▶ **DATASET RECORDS**:
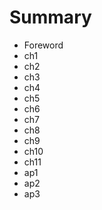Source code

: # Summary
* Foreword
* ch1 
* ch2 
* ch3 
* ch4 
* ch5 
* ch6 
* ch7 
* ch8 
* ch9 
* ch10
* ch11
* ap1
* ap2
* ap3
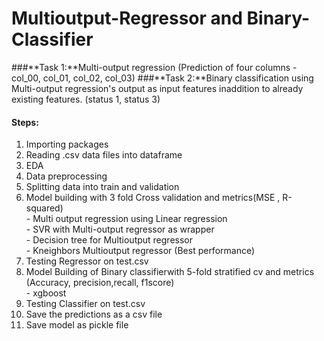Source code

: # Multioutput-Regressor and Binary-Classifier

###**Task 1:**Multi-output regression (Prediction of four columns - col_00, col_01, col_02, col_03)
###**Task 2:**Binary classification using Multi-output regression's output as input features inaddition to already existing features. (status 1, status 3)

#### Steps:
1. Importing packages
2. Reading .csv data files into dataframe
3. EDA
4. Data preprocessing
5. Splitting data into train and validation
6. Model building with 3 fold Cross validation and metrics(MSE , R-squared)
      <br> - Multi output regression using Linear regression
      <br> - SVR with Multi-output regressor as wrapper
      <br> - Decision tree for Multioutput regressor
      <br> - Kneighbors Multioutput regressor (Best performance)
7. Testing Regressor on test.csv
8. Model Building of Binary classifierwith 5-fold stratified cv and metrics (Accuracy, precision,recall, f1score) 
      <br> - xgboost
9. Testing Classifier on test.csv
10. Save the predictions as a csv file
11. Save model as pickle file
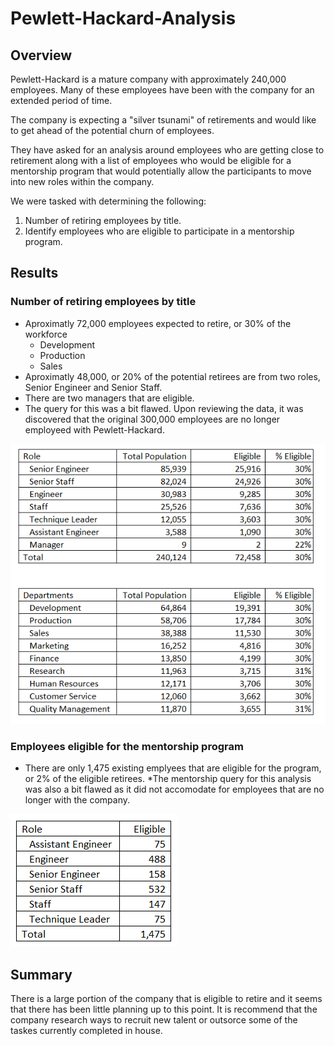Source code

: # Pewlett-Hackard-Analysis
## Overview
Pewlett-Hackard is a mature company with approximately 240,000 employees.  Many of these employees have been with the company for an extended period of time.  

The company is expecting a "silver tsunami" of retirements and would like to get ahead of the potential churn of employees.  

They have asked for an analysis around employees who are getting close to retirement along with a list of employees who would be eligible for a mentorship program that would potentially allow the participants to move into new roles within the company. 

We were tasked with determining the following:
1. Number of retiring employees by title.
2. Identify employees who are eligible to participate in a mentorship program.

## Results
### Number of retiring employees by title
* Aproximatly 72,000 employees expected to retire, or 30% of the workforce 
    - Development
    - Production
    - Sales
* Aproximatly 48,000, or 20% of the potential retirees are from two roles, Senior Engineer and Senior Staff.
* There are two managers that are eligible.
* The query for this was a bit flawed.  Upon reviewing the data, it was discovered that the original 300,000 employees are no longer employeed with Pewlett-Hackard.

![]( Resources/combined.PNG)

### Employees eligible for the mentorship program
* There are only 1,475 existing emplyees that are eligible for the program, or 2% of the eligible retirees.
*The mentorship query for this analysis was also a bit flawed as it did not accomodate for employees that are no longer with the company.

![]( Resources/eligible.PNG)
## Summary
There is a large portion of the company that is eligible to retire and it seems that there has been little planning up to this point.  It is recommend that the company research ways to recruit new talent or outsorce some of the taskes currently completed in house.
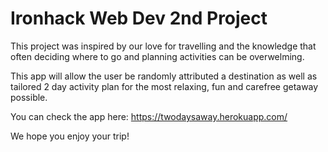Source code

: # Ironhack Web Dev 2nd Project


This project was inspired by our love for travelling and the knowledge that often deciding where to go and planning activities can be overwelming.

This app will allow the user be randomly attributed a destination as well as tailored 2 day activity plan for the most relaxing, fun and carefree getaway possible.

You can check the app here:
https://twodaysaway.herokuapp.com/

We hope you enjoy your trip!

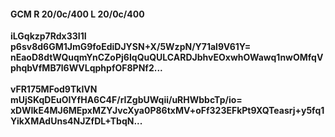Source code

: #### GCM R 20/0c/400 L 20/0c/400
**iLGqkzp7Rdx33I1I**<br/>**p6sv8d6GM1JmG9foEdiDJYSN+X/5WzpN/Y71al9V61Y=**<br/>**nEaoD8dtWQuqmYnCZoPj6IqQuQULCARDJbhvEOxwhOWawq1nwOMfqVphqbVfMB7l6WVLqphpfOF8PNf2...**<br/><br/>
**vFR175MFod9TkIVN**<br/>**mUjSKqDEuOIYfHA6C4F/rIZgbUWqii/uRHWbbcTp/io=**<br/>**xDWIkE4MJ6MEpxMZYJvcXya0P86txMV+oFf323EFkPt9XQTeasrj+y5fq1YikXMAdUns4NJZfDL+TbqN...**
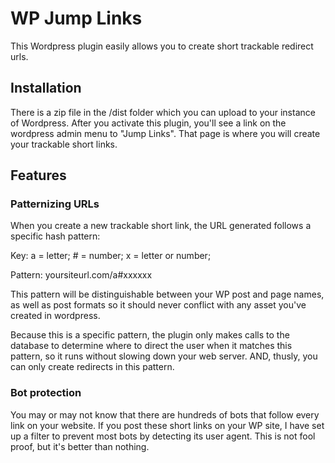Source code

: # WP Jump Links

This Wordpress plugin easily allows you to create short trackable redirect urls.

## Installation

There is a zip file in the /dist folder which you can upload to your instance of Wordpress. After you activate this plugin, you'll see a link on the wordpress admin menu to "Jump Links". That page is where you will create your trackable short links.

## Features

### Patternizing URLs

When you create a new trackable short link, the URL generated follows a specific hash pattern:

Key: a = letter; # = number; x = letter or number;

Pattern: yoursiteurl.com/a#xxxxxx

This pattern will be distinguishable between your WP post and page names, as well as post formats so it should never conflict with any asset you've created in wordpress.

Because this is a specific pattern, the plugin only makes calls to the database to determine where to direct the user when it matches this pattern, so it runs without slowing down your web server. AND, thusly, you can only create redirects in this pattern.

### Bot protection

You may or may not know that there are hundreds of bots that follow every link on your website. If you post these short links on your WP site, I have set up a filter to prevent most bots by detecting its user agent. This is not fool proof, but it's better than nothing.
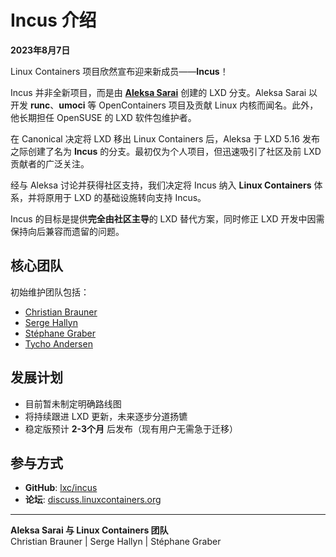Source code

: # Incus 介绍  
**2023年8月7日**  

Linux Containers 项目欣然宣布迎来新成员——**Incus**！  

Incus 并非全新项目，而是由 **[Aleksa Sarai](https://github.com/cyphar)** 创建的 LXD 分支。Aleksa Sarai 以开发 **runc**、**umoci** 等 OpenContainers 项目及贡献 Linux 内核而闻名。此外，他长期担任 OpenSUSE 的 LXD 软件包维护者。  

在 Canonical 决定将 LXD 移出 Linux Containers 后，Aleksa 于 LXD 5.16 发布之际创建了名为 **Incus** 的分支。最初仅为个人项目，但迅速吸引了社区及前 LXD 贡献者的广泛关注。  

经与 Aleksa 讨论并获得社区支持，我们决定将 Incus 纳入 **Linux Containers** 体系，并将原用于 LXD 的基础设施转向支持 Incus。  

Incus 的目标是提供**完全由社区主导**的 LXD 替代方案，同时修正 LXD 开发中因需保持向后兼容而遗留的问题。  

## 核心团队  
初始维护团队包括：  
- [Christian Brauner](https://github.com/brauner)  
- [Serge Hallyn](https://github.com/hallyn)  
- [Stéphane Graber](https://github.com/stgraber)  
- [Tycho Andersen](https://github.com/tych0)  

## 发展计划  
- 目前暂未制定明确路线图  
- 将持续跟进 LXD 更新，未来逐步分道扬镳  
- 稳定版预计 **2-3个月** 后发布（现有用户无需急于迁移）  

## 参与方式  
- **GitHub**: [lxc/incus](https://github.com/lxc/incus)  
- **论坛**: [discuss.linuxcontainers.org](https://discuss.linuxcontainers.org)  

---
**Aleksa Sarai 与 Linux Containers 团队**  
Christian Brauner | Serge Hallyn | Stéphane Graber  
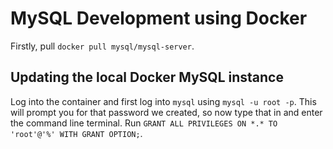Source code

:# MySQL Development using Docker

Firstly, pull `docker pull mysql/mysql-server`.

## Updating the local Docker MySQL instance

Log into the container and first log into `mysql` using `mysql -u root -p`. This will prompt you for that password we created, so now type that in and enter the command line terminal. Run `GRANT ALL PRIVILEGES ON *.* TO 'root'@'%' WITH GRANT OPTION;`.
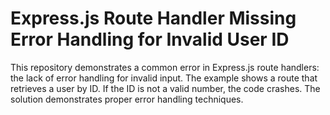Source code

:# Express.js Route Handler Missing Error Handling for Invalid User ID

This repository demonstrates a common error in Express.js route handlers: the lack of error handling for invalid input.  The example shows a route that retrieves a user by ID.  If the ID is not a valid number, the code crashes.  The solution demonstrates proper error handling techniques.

* * *

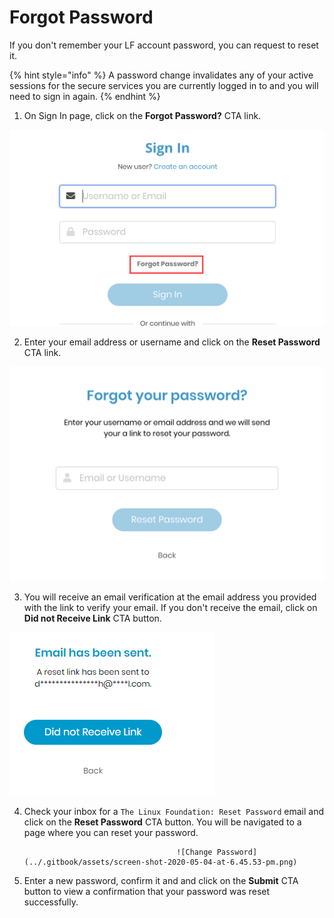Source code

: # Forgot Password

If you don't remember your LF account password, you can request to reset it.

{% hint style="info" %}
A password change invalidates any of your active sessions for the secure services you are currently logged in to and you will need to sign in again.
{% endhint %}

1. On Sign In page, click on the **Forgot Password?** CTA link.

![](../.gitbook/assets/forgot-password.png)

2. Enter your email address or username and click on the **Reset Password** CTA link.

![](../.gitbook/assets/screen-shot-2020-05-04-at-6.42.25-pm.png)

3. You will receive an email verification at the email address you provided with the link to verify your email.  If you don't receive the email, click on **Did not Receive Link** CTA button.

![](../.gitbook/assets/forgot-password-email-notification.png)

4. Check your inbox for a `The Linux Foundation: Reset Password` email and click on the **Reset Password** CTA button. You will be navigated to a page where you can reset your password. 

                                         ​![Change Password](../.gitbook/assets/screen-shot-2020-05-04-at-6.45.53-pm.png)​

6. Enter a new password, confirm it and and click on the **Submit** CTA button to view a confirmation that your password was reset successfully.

==

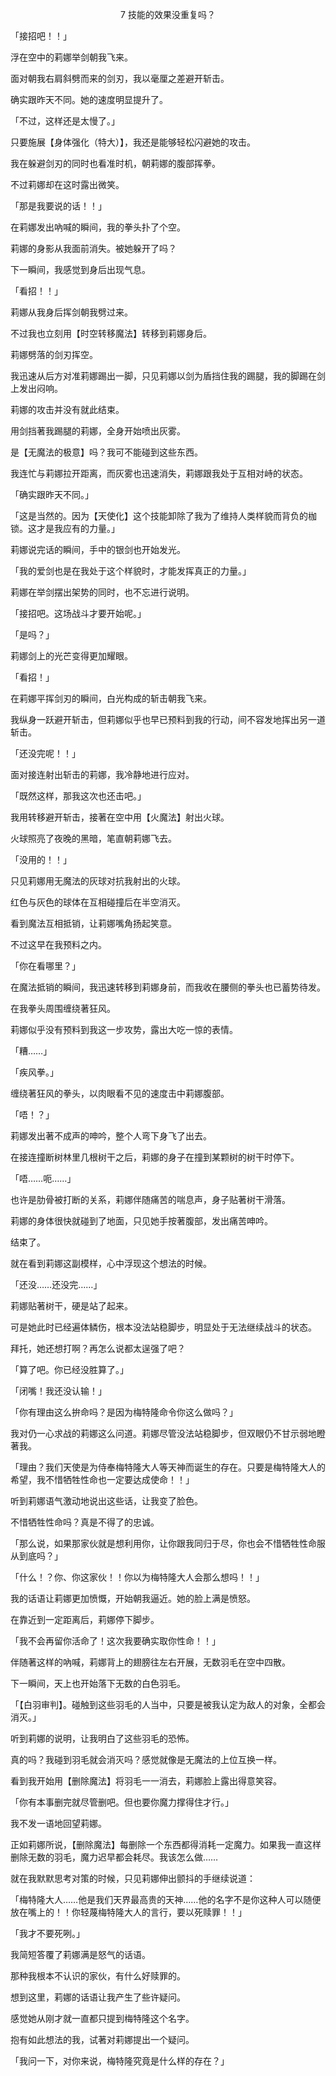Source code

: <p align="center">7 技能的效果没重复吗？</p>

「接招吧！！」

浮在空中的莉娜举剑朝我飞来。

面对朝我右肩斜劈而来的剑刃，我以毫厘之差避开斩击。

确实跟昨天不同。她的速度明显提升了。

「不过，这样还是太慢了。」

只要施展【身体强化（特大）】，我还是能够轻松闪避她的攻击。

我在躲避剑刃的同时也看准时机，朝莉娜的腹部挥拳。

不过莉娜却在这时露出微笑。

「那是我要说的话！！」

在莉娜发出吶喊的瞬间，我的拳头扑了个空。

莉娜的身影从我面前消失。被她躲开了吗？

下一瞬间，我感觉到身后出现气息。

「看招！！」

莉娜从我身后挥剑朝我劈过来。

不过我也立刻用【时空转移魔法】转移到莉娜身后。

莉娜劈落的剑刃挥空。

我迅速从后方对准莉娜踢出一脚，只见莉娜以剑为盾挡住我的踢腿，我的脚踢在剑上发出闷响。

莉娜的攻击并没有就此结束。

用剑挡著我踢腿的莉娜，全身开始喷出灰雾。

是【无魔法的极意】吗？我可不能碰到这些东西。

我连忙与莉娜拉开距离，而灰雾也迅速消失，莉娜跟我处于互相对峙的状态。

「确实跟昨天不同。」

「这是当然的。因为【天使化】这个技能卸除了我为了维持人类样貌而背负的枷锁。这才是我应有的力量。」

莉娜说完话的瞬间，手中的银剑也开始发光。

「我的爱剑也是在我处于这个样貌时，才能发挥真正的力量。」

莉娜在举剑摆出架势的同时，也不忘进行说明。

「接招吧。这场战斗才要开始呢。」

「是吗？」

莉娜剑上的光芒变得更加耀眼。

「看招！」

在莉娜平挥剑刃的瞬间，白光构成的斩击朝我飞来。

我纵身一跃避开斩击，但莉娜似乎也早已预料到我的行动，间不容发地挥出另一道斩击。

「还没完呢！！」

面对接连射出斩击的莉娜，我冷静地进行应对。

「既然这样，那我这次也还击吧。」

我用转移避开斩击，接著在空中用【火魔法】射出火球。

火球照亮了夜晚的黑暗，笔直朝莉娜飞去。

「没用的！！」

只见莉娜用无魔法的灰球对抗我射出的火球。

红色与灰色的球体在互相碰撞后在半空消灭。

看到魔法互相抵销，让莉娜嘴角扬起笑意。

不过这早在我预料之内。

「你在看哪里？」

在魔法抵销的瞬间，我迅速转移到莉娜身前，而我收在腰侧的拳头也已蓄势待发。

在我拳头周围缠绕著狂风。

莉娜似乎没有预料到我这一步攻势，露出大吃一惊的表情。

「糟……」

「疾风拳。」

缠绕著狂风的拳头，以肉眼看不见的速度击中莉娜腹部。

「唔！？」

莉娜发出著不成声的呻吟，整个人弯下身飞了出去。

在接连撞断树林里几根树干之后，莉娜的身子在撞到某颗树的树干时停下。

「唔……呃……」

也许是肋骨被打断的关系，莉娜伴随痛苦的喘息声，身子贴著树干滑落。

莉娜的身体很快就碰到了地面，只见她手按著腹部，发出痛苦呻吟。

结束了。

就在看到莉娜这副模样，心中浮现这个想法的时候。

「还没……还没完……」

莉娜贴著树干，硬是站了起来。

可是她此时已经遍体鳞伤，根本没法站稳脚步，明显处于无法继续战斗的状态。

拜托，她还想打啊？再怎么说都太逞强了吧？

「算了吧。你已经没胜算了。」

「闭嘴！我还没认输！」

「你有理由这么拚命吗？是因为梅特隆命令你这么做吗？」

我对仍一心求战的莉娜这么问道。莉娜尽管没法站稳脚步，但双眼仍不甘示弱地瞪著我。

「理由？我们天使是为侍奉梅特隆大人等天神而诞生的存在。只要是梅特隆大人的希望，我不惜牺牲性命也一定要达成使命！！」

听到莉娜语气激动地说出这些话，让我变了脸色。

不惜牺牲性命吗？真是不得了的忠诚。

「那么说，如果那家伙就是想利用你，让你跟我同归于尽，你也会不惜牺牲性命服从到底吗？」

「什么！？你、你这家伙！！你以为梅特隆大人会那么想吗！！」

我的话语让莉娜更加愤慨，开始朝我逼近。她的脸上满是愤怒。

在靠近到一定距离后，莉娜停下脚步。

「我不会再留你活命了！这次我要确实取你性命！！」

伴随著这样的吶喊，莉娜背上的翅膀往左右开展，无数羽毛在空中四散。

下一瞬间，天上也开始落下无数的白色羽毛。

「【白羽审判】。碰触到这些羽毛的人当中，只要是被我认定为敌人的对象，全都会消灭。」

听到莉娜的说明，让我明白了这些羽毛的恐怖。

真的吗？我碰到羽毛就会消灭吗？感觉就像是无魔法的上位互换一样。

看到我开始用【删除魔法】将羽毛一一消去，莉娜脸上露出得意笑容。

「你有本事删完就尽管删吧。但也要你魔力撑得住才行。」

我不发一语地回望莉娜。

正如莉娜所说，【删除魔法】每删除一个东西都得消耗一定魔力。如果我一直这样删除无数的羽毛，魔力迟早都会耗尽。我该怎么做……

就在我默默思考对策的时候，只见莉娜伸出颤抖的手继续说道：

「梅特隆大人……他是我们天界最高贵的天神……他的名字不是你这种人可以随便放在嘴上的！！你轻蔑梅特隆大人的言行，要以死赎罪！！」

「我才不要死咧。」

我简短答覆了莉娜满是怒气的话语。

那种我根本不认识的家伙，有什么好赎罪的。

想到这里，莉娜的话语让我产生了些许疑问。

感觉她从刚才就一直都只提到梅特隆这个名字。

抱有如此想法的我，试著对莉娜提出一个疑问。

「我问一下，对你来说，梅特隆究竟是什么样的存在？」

▶ **TASK TO CARRY OUT**:
Please reproduce exactly the lines in the listing above from the one containing "A password change" through the one containing "6. Enter a new", both included, and nothing more.

▶ **SOLUTION TO THE EXERCISE**:
A password change invalidates any of your active sessions for the secure services you are currently logged in to and you will need to sign in again.
{% endhint %}

1. On Sign In page, click on the **Forgot Password?** CTA link.

![](../.gitbook/assets/forgot-password.png)

2. Enter your email address or username and click on the **Reset Password** CTA link.

![](../.gitbook/assets/screen-shot-2020-05-04-at-6.42.25-pm.png)

3. You will receive an email verification at the email address you provided with the link to verify your email.  If you don't receive the email, click on **Did not Receive Link** CTA button.

![](../.gitbook/assets/forgot-password-email-notification.png)

4. Check your inbox for a `The Linux Foundation: Reset Password` email and click on the **Reset Password** CTA button. You will be navigated to a page where you can reset your password. 

                                         ​![Change Password](../.gitbook/assets/screen-shot-2020-05-04-at-6.45.53-pm.png)​

6. Enter a new password, confirm it and and click on the **Submit** CTA button to view a confirmation that your password was reset successfully.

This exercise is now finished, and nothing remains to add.